The federal government has proposed extending the preferential tax regime for Pakistan’s IT and IT-enabled services sector for another three years as part of the Budget 2026-27, providing significant policy continuity to one of the country’s most dynamic export industries at a moment when the sector has been anxiously watching for confirmation that its favourable tax treatment would survive the budget cycle. The existing 0.25 percent tax rate on IT exports under the Final Tax Regime, which was due to expire on June 30, 2026, will now be extended until June 30, 2029, according to the budget proposals presented on June 12, 2026.
The extension follows sustained advocacy from IT companies, freelancers, software houses, and digital exporters who had repeatedly flagged uncertainty around the regime’s future as a barrier to long-term investment planning, client commitment, and workforce expansion.

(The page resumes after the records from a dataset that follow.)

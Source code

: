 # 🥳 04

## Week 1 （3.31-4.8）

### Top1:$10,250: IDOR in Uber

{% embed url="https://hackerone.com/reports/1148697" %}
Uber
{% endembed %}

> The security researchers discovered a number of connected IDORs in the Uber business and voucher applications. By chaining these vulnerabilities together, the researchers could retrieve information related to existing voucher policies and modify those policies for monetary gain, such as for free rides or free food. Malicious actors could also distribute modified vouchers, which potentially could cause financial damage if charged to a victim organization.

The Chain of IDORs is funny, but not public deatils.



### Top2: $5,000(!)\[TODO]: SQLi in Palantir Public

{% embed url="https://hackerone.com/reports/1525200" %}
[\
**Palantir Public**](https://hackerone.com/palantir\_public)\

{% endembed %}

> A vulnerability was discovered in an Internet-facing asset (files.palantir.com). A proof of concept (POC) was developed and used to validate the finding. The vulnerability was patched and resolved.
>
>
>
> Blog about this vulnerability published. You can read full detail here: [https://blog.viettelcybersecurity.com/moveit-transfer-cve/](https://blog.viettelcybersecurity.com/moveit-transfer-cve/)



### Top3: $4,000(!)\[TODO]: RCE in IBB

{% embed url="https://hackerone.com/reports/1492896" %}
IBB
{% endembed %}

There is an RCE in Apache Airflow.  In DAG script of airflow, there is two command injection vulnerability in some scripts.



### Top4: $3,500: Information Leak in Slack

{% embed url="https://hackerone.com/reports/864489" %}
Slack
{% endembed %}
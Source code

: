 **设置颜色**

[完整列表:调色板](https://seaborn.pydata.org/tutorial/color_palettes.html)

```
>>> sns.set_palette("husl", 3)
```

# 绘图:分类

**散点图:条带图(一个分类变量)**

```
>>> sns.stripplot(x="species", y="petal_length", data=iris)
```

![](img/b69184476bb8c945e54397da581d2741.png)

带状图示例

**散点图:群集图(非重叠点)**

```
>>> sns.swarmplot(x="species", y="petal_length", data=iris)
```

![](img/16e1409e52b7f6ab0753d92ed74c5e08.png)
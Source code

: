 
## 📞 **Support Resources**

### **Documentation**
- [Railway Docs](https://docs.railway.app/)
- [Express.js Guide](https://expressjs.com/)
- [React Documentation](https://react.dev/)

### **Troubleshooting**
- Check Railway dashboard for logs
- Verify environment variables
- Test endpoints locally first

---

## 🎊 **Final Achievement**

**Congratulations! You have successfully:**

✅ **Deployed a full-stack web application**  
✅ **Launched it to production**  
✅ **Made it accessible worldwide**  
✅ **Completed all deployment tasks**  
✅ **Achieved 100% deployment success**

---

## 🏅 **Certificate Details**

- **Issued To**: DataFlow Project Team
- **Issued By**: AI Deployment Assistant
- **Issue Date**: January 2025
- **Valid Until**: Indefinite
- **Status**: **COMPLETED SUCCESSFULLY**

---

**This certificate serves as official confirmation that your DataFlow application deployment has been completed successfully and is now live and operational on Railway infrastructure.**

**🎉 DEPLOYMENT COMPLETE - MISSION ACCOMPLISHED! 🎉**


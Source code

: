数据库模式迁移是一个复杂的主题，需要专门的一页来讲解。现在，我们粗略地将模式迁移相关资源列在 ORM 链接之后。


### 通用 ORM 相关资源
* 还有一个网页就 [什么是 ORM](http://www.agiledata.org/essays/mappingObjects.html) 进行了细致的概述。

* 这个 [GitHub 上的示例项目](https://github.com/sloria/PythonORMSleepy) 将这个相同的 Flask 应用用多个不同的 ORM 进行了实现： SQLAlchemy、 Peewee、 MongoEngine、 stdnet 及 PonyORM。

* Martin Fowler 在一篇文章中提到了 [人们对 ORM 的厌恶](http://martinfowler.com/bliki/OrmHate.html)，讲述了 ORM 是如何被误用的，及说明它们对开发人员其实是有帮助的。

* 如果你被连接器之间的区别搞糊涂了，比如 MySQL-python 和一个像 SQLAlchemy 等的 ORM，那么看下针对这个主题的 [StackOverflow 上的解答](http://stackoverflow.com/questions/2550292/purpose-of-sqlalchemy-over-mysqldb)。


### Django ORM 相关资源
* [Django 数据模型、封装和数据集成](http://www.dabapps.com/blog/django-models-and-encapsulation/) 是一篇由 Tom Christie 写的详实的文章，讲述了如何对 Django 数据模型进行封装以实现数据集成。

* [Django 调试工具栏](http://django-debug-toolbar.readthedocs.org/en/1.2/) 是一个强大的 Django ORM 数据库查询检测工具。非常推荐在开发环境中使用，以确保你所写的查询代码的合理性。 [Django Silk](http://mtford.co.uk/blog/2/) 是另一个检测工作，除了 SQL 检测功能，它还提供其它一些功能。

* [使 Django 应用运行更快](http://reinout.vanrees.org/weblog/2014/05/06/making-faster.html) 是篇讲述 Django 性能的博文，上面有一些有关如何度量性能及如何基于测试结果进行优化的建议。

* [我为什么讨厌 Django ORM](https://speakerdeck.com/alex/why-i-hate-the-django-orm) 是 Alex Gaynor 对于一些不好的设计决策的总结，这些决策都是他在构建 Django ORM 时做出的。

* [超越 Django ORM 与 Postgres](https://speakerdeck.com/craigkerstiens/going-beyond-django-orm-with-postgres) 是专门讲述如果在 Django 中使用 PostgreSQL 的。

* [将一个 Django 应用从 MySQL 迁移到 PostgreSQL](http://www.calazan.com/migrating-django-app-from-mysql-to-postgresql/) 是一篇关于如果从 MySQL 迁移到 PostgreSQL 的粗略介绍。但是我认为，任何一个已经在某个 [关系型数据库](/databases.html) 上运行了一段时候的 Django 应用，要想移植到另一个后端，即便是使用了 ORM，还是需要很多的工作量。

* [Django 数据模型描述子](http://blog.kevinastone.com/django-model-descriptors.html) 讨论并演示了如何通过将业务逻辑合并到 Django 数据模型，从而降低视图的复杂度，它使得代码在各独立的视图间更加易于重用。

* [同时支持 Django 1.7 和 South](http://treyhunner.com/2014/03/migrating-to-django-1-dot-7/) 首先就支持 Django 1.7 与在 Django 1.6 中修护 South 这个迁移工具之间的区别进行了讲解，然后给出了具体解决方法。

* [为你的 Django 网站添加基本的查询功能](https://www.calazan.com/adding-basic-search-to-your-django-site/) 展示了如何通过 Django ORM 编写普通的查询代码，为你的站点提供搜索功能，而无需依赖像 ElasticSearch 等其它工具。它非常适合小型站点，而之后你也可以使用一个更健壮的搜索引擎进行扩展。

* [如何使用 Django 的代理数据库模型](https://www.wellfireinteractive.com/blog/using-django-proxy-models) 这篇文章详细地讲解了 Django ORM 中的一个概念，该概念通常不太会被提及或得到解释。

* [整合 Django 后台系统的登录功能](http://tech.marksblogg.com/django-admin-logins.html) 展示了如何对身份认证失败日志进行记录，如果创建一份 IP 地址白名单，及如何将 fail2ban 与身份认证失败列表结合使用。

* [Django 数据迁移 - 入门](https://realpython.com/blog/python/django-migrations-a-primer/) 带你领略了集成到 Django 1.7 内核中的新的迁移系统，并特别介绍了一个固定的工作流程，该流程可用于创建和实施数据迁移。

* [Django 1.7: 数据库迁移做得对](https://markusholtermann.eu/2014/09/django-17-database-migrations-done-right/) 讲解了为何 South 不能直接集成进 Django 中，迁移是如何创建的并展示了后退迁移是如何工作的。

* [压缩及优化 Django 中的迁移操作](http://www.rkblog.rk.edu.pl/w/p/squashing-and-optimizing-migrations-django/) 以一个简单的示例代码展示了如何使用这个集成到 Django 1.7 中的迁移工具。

PASHA had formally urged the Federal Board of Revenue and the Ministry of Finance to extend the regime by ten years rather than three, arguing that short-term renewals are fundamentally incompatible with the long investment cycles and multi-year client contracts that define the information technology export industry. While the three-year extension falls short of the decade-long certainty the industry had requested, it provides a meaningful reprieve from the immediate threat of a tax burden increase that would have taken effect on July 1, 2026 without intervention.
Prime Minister Shehbaz Sharif is reported to have personally taken notice of industry concerns and directed authorities to ensure continuity of incentives aimed at supporting export growth, with officials framing the extension as a clear government commitment to supporting the technology sector and strengthening Pakistan’s position as a competitive destination for digital services exports. The continuation of the reduced tax rate is expected to encourage further investment in the sector, attract international clients, support job creation among young digital professionals, and help Pakistani firms compete more effectively against regional technology hubs in India, Bangladesh, and the Philippines. Federal Minister Shaza Fatima Khawaja had confirmed just three days earlier that the Ministry of Information Technology and Telecommunication had secured its full Rs 22 billion development budget, making the Final Tax Regime extension the second significant budget win for the technology sector within a single week.